> _Assigned task_: Each line holding the word "cheese" must appear in the answer, copied from the entries.

Collected data
◇ ◇ ◇ ◇ ◇
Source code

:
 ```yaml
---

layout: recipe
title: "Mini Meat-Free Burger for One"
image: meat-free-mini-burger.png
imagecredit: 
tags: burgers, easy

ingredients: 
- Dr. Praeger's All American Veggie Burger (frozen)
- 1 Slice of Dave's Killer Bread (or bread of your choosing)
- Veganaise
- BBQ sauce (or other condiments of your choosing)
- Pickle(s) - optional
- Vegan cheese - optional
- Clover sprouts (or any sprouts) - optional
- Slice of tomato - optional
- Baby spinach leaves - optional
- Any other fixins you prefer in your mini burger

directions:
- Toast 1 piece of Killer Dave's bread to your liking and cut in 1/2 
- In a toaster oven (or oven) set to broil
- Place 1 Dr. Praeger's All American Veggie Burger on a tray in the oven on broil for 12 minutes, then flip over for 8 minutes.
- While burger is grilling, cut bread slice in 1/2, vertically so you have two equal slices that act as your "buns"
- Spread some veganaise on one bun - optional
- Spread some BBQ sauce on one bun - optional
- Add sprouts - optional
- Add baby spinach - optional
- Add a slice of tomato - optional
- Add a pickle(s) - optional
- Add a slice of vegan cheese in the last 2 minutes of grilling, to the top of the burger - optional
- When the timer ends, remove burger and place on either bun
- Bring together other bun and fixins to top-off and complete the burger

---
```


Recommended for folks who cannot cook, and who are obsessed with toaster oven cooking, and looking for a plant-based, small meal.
◇ ◇ ◇ ◇ ◇
> _Written answer_:
- Vegan cheese - optional
- Add a slice of vegan cheese in the last 2 minutes of grilling, to the top of the burger - optional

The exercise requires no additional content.